NY Times Publisher to Trump: Your Language Is ‘Not Just Divisive but Increasingly Dangerous’

POTUS says meeting with A.G. Sulzberger included how “Fake News has morphed into phrase, ‘Enemy of the People'”

Donald Trump
Getty Images

The New York Times responded to Donald Trump’s early Sunday morning tweet in which the president says he and publisher A.G. Sulzberger discussed “the vast amounts of Fake News being put out by the media.”

“Had a very good and interesting meeting at the White House with A.G. Sulzberger, Publisher of the New York Times,” Trump wrote. “Spent much time talking about the vast amounts of Fake News being put out by the media & how that Fake News has morphed into phrase, ‘Enemy of the People.’”

In a statement to the Huffington Post shortly thereafter, Sulzberger said, “My main purpose for accepting the meeting was to raise concerns about the president’s deeply troubling anti-press rhetoric. I told the president directly that I thought that his language was not just divisive but increasingly dangerous.”

Trump, Sulzberger and the editor of the Times’ editorial page James Bennet met at the White House on July 20, according to Times spokeswoman Eileen Murphy. She told HuffPost that although Trump’s aides asked that the meeting be off the record, Trump’s tweet made it “on the record” and offered Sulzberger an opportunity to respond.

Here is Sulzberger’s statement in full:

“My main purpose for accepting the meeting was to raise concerns about the president’s deeply troubling anti-press rhetoric.

I told the president directly that I thought that his language was not just divisive but increasingly dangerous.

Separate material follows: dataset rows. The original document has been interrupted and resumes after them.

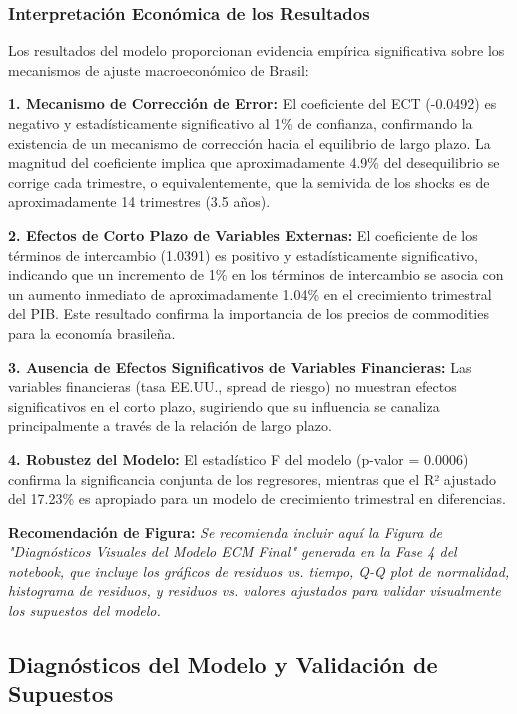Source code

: \documentclass[3p,11pt]{elsarticle}
\begin{document}
\subsubsection{Interpretación Económica de los Resultados}

Los resultados del modelo proporcionan evidencia empírica significativa sobre los mecanismos de ajuste macroeconómico de Brasil:

\textbf{1. Mecanismo de Corrección de Error:} El coeficiente del ECT (-0.0492) es negativo y estadísticamente significativo al 1\% de confianza, confirmando la existencia de un mecanismo de corrección hacia el equilibrio de largo plazo. La magnitud del coeficiente implica que aproximadamente 4.9\% del desequilibrio se corrige cada trimestre, o equivalentemente, que la semivida de los shocks es de aproximadamente 14 trimestres (3.5 años).

\textbf{2. Efectos de Corto Plazo de Variables Externas:} El coeficiente de los términos de intercambio (1.0391) es positivo y estadísticamente significativo, indicando que un incremento de 1\% en los términos de intercambio se asocia con un aumento inmediato de aproximadamente 1.04\% en el crecimiento trimestral del PIB. Este resultado confirma la importancia de los precios de commodities para la economía brasileña.

\textbf{3. Ausencia de Efectos Significativos de Variables Financieras:} Las variables financieras (tasa EE.UU., spread de riesgo) no muestran efectos significativos en el corto plazo, sugiriendo que su influencia se canaliza principalmente a través de la relación de largo plazo.

\textbf{4. Robustez del Modelo:} El estadístico F del modelo (p-valor = 0.0006) confirma la significancia conjunta de los regresores, mientras que el R² ajustado del 17.23\% es apropiado para un modelo de crecimiento trimestral en diferencias.

\textbf{Recomendación de Figura:} \textit{Se recomienda incluir aquí la Figura de "Diagnósticos Visuales del Modelo ECM Final" generada en la Fase 4 del notebook, que incluye los gráficos de residuos vs. tiempo, Q-Q plot de normalidad, histograma de residuos, y residuos vs. valores ajustados para validar visualmente los supuestos del modelo.}

\subsection{Diagnósticos del Modelo y Validación de Supuestos}
\end{document}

I told him that although the phrase “fake news” is untrue and harmful, I am far more concerned about his labeling journalists “the enemy of the people.” I warned that this inflammatory language is contributing to a rise in threats against journalists and will lead to violence.

I repeatedly stressed that this is particularly true abroad, where the president’s rhetoric is being used by some regimes to justify sweeping crackdowns on journalists. I warned that it was putting lives at risk, that it was undermining the democratic ideals of our nation, and that it was eroding one of our country’s greatest exports: a commitment to free speech and a free press.

Throughout the conversation I emphasized that if President Trump, like previous presidents, was upset with coverage of his administration he was of course free to tell the world. I made clear repeatedly that I was not asking for him to soften his attacks on The Times if he felt our coverage was unfair. Instead, I implored him to reconsider his broader attacks on journalism, which I believe are dangerous and harmful to our country.”